── SUPPLIED MATERIAL
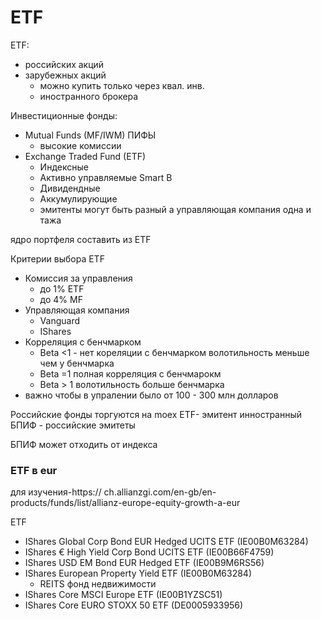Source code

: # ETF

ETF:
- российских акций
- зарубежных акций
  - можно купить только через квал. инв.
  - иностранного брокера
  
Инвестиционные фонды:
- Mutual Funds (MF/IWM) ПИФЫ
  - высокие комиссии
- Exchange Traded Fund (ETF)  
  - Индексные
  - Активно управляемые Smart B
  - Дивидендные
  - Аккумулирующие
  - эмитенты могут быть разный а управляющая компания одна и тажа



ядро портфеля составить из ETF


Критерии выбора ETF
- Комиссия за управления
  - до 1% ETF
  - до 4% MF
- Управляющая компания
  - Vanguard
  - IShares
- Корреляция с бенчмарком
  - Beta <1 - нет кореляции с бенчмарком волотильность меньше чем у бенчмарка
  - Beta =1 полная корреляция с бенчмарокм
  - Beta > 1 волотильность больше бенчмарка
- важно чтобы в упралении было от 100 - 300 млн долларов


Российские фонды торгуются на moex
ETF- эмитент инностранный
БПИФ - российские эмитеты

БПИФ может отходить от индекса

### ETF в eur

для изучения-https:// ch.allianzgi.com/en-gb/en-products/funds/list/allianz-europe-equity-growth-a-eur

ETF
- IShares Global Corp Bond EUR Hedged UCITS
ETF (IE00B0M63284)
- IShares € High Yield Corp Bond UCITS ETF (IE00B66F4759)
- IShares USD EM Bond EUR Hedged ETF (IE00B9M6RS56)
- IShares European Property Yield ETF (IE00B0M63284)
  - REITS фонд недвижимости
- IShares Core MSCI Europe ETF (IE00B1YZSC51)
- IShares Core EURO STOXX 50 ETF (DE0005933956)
────
▶ [WORK INSTRUCTIONS]: Go through the entries above and output them exactly, without pictures.

▶ [REPLY TO THE EXERCISE]:
Source code

: # ETF

ETF:
- российских акций
- зарубежных акций
  - можно купить только через квал. инв.
  - иностранного брокера
  
Инвестиционные фонды:
- Mutual Funds (MF/IWM) ПИФЫ
  - высокие комиссии
- Exchange Traded Fund (ETF)  
  - Индексные
  - Активно управляемые Smart B
  - Дивидендные
  - Аккумулирующие
  - эмитенты могут быть разный а управляющая компания одна и тажа



ядро портфеля составить из ETF


Критерии выбора ETF
- Комиссия за управления
  - до 1% ETF
  - до 4% MF
- Управляющая компания
  - Vanguard
  - IShares
- Корреляция с бенчмарком
  - Beta <1 - нет кореляции с бенчмарком волотильность меньше чем у бенчмарка
  - Beta =1 полная корреляция с бенчмарокм
  - Beta > 1 волотильность больше бенчмарка
- важно чтобы в упралении было от 100 - 300 млн долларов


Российские фонды торгуются на moex
ETF- эмитент инностранный
БПИФ - российские эмитеты

БПИФ может отходить от индекса

### ETF в eur

для изучения-https:// ch.allianzgi.com/en-gb/en-products/funds/list/allianz-europe-equity-growth-a-eur

ETF
- IShares Global Corp Bond EUR Hedged UCITS
ETF (IE00B0M63284)
- IShares € High Yield Corp Bond UCITS ETF (IE00B66F4759)
- IShares USD EM Bond EUR Hedged ETF (IE00B9M6RS56)
- IShares European Property Yield ETF (IE00B0M63284)
  - REITS фонд недвижимости
- IShares Core MSCI Europe ETF (IE00B1YZSC51)
- IShares Core EURO STOXX 50 ETF (DE0005933956)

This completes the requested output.